Ce propos n’a pas pour but de hiérarchiser mais de distinguer. À cette époque, la section de cuivres de la grande majorité des orchestres qui animent les bals, jouent à l’unisson, parfois à deux voix et les phrasés utilisent peu le procédé contrapuntique. La structure des morceaux est également très académique. Paulo Rosine et Daniel Marie-Alphonsine apportent une nouvelle vision tant de l’harmonie que de la structuration des morceaux. Les introductions, les « ponts » et les codas évoluent et intègrent d’autres influences esthétiques, caribéennes, américaines et même européennes.

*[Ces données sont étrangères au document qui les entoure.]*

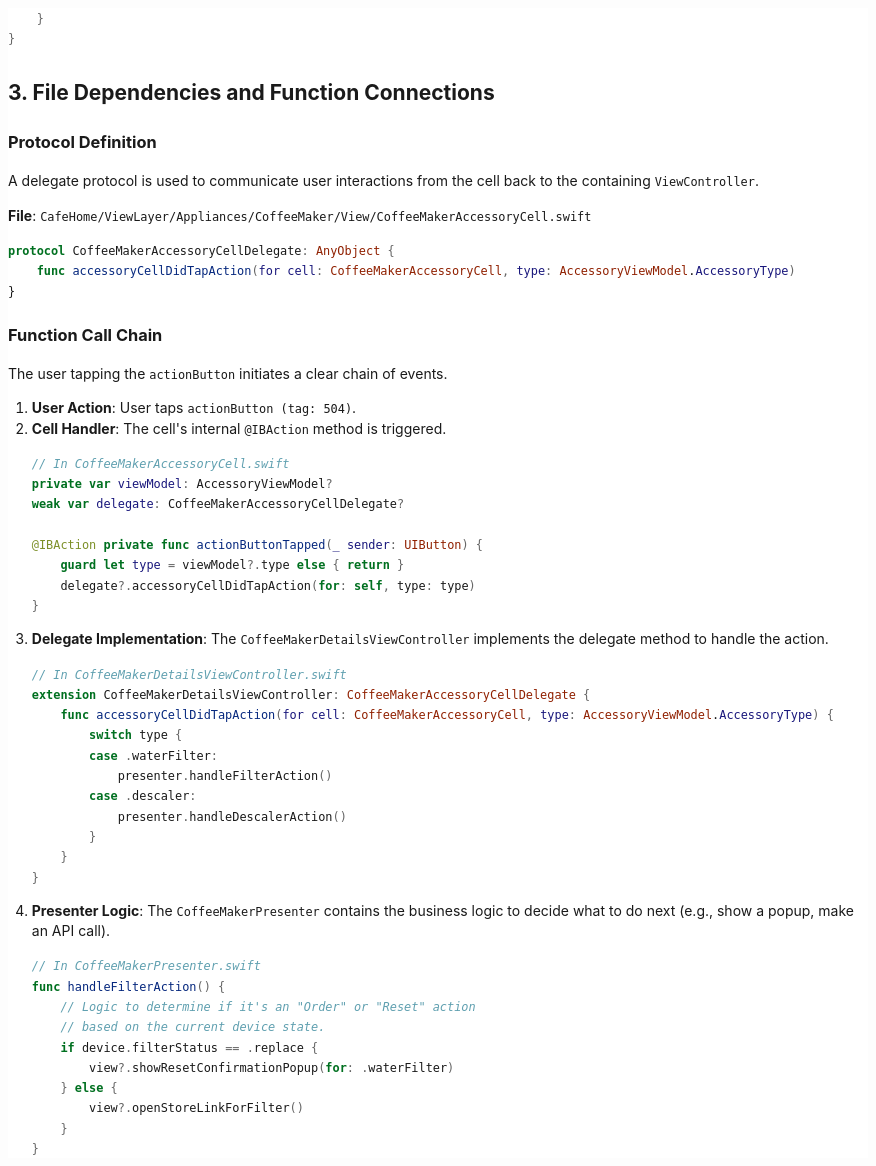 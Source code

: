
 ```swift
    }
}
```

## 3. **File Dependencies and Function Connections**

### **Protocol Definition**
A delegate protocol is used to communicate user interactions from the cell back to the containing `ViewController`.

**File**: `CafeHome/ViewLayer/Appliances/CoffeeMaker/View/CoffeeMakerAccessoryCell.swift`
```swift
protocol CoffeeMakerAccessoryCellDelegate: AnyObject {
    func accessoryCellDidTapAction(for cell: CoffeeMakerAccessoryCell, type: AccessoryViewModel.AccessoryType)
}
```

### **Function Call Chain**
The user tapping the `actionButton` initiates a clear chain of events.

1.  **User Action**: User taps `actionButton (tag: 504)`.
2.  **Cell Handler**: The cell's internal `@IBAction` method is triggered.
    ```swift
    // In CoffeeMakerAccessoryCell.swift
    private var viewModel: AccessoryViewModel?
    weak var delegate: CoffeeMakerAccessoryCellDelegate?

    @IBAction private func actionButtonTapped(_ sender: UIButton) {
        guard let type = viewModel?.type else { return }
        delegate?.accessoryCellDidTapAction(for: self, type: type)
    }
    ```
3.  **Delegate Implementation**: The `CoffeeMakerDetailsViewController` implements the delegate method to handle the action.
    ```swift
    // In CoffeeMakerDetailsViewController.swift
    extension CoffeeMakerDetailsViewController: CoffeeMakerAccessoryCellDelegate {
        func accessoryCellDidTapAction(for cell: CoffeeMakerAccessoryCell, type: AccessoryViewModel.AccessoryType) {
            switch type {
            case .waterFilter:
                presenter.handleFilterAction()
            case .descaler:
                presenter.handleDescalerAction()
            }
        }
    }
    ```
4.  **Presenter Logic**: The `CoffeeMakerPresenter` contains the business logic to decide what to do next (e.g., show a popup, make an API call).
    ```swift
    // In CoffeeMakerPresenter.swift
    func handleFilterAction() {
        // Logic to determine if it's an "Order" or "Reset" action
        // based on the current device state.
        if device.filterStatus == .replace {
            view?.showResetConfirmationPopup(for: .waterFilter)
        } else {
            view?.openStoreLinkForFilter()
        }
    }
    ```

Mais revenons à Paulo Rosine et son rapport aux cuivres. S’il semble avoir tourné le dos à cette période du groupe Malavoi, l’histoire montrera son désir, son plaisir et ses qualités d’arrangeur pour cuivres. 3 exemples afin d’illustrer mon propos : 

– Le West Indies Jazz Band (projet porté par le CMAC sous la direction de Fanny Auguiac) pour lequel Paulo officiera en tant que pianiste, compositeur et arrangeur aux côtés de Jacky Bernard et de Luther François. Tel un chef cuisinier face à ses ingrédients, condiments et ustensiles, Paulo fera entendre la pleine mesure de sa vision orchestrale et de ses capacités d’arrangeur

– Malavoi au Zénith (1987), concert mythique du groupe pour lequel Paulo ajoutera à la section de cordes, une section de cuivres (trompettes, sax, trombone) composée de musiciens caribéens sélectionnés par Luther François (certains d’entre eux faisant également partie du West indies jazz band

– L’album Matébis (1992), ultime album arrangé et dirigé par Paulo où l’on retrouvera une section de cuivres et aussi, une instrumentation élargie. Si la section de cordes reste omniprésente

Les différentes expériences musicales montrent « l’amplitude » de la vision orchestrale de Paulo Rosine et la permanente évolution de son écriture. Et même s’il n’a pas eu le temps de l’expérimenter, j’ose à penser que Paulo aurait « commis » de prodigieuses expériences de type symphonique si l’en avait eu l’occasion et le temps.

Mon propos n’est ni biographique, ni universitaire et encore moins encyclopédique. Il est d’un tout autre genre et vise mettre en exergue un aspect que je juge fondamental dans l’œuvre de Paulo Rosine : son amour profond pour la culture et l’imaginaire de son pays, pour son peuple et sa langue créole et pour le patrimoine musical martiniquais.

Paulo Rosine, l’auteur :

Je laisserai aux créolistes, le soin de faire une analyse approfondie des textes des compositions de Paulo Rosine. Le soin apporté aux proverbes, aux expressions, aux métaphores, aux scènes de vie, à l’âme martiniquaise.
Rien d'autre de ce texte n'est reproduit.